For ad platform conversions (Meta CAPI, Google Ads): Apply aggressive filtering. Bot events that reach ad platforms waste budget and distort audience signals. A false positive (filtering a human) is far less damaging than a false negative (reporting a bot conversion).
For internal traffic: Create a separate filter based on IP ranges. Internal traffic should never reach ad platform conversion tags — it skews conversion rates and pollutes audiences.
For uptime monitor traffic: Most uptime monitors use predictable User Agent strings (Pingdom, UptimeRobot, Uptimia). Add these to your bot UA list. The /healthz endpoint that uptime monitors hit should not run through the full container at all — configure it to return 200 immediately in a dedicated client template without running runContainer.
GA4 bot filtering vs. server-side filtering comparison
Section titled “GA4 bot filtering vs. server-side filtering comparison”| Filtering Layer | Where | Affects GA4 Reports | Affects Ad Platforms | Maintenance |
|---|---|---|---|---|
| GA4 built-in | GA4 processing | Yes | No | None |
| sGTM UA filtering | sGTM template | Yes (if tag doesn’t fire) | Yes (if tag doesn’t fire) | Medium |
| sGTM IP filtering | sGTM template | Yes | Yes | High (maintain IP lists) |
| GA4 developer filter (Data Streams) | GA4 property | Yes | No | Low |
Use GA4’s developer filter for development/staging environments. Use GA4’s built-in bot filtering for known crawlers. Add sGTM filtering specifically to protect ad platform data from uptime monitors, internal traffic, and headless browser scraping.
Common mistakes
Section titled “Common mistakes”Setting the bot score threshold too low. A threshold of 40 will incorrectly classify curl-based integrations, mobile apps, and some legitimate monitoring tools. Start at 70, observe which events are filtered via Cloud Logging, and tune down only if clearly malicious traffic passes through.
Filtering bots from GA4 analytics without auditing the impact. If your site has 20% bot traffic and you suddenly filter it all, your GA4 users/sessions metric drops 20% on day one. Attribution models reset. Stakeholders panic. Before deploying GA4 filtering, quantify the bot traffic volume first and communicate the change.

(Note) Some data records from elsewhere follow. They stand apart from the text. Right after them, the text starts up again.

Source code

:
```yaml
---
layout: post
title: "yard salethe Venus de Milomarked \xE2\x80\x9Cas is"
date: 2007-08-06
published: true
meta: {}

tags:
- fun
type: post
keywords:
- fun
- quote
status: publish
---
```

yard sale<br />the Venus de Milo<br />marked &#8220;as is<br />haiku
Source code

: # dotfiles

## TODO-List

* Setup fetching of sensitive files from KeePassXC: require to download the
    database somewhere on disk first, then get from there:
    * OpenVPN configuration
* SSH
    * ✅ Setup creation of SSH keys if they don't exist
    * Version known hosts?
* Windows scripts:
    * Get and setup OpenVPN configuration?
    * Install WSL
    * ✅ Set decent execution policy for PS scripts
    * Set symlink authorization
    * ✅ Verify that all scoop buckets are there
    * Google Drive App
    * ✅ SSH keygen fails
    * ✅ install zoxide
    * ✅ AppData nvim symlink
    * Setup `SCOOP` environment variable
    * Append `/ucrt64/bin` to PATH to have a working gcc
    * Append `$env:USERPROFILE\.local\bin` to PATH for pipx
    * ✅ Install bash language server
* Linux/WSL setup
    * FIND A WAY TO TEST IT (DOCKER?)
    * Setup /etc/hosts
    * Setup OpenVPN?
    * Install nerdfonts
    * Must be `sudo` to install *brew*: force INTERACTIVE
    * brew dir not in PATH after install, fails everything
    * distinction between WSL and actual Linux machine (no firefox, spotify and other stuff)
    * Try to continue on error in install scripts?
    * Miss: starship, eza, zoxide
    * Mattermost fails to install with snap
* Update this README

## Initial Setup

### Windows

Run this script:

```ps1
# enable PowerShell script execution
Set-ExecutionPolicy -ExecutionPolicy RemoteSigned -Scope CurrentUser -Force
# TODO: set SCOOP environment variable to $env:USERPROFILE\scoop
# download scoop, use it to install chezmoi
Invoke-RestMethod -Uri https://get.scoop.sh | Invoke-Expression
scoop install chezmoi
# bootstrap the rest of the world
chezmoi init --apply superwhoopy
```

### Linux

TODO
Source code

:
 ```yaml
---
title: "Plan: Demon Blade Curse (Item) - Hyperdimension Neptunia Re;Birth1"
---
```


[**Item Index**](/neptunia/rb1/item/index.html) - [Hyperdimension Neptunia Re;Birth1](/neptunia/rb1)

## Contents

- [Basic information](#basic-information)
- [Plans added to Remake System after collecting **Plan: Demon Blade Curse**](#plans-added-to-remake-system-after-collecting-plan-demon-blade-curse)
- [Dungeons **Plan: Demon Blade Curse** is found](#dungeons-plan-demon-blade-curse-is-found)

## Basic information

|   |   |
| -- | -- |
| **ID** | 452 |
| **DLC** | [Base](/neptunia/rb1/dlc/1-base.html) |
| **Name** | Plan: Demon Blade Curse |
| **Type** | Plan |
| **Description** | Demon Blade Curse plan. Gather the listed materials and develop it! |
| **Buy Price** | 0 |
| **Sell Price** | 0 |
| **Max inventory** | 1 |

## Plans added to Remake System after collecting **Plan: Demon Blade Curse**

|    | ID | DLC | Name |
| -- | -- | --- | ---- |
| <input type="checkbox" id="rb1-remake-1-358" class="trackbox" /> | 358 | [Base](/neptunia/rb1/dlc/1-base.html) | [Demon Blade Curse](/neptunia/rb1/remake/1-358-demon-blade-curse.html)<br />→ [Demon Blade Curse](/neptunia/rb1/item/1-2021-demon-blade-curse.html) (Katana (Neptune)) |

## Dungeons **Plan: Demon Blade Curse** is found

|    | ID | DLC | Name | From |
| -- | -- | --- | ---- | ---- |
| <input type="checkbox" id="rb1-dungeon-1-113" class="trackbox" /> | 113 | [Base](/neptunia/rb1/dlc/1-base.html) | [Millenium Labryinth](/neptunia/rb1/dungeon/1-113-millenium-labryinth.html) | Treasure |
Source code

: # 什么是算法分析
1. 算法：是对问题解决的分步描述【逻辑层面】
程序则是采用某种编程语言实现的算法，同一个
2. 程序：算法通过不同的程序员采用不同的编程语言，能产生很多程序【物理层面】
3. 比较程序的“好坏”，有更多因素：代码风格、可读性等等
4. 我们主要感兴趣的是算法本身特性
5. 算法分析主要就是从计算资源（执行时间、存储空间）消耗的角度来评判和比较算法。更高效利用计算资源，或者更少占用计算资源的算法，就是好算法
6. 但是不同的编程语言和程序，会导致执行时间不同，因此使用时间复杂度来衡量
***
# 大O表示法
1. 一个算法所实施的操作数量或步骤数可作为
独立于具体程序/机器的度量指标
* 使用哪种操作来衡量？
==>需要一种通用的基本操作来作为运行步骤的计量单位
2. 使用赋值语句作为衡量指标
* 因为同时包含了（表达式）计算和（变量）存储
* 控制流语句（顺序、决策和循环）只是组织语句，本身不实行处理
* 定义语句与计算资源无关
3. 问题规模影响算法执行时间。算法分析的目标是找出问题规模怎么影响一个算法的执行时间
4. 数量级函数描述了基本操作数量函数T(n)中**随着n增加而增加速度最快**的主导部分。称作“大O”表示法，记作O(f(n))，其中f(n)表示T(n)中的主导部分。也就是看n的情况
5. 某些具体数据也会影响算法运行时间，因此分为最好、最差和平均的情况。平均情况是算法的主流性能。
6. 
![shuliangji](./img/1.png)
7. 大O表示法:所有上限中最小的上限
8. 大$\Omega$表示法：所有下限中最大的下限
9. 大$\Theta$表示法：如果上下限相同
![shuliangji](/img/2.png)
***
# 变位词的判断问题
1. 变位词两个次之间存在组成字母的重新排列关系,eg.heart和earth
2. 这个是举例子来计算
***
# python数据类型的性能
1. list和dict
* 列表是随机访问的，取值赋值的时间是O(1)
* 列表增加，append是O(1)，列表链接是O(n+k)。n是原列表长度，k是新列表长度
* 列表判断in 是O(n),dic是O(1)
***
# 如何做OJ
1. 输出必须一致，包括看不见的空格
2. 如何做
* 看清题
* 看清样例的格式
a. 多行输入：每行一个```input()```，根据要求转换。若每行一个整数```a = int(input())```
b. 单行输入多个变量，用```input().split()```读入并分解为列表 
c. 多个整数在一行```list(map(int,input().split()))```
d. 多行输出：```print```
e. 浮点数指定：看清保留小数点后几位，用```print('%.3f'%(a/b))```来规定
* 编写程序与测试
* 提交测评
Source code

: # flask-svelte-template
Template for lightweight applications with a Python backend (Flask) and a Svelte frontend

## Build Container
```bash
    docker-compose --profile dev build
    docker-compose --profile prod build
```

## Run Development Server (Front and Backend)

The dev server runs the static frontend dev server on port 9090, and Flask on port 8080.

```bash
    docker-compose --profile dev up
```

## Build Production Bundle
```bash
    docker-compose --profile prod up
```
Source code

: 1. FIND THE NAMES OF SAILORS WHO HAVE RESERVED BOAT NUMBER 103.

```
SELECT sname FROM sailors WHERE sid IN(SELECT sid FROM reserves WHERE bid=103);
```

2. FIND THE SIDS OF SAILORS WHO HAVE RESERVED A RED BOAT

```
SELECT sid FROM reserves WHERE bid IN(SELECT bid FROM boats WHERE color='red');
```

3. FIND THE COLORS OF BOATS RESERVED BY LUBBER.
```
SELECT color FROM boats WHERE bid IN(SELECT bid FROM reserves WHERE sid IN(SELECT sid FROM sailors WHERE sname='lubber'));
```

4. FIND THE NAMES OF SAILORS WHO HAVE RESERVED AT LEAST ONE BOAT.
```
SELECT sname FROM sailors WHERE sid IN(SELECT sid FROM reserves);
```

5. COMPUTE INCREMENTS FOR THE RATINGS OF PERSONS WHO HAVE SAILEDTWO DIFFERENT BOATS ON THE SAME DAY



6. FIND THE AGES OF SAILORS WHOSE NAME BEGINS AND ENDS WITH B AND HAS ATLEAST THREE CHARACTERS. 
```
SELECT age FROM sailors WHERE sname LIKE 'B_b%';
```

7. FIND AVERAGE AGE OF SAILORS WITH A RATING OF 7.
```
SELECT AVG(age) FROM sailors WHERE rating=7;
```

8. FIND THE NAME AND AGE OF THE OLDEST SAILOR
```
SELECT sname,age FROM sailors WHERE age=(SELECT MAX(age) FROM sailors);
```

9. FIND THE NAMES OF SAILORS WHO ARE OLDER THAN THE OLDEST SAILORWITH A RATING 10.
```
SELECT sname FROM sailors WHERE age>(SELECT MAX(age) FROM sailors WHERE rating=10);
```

Not logging filtered events. You need visibility into what was filtered to validate your rules are working correctly. Log every filtered event with the score and the User Agent that triggered the filter.
Filtering the health check endpoint. The /healthz endpoint receives requests from Cloud Run’s health check system, your own uptime monitor, and load balancers. These should not be processed by the container at all. Handle them in a dedicated client template that returns 200 immediately without calling runContainer.
Relying solely on User Agent matching. Sophisticated scrapers set realistic browser User Agents. UA matching alone will not catch them. Combine with header analysis and, for high-value filtering (before sending expensive Conversion API calls), consider a CAPTCHA challenge or IP intelligence service.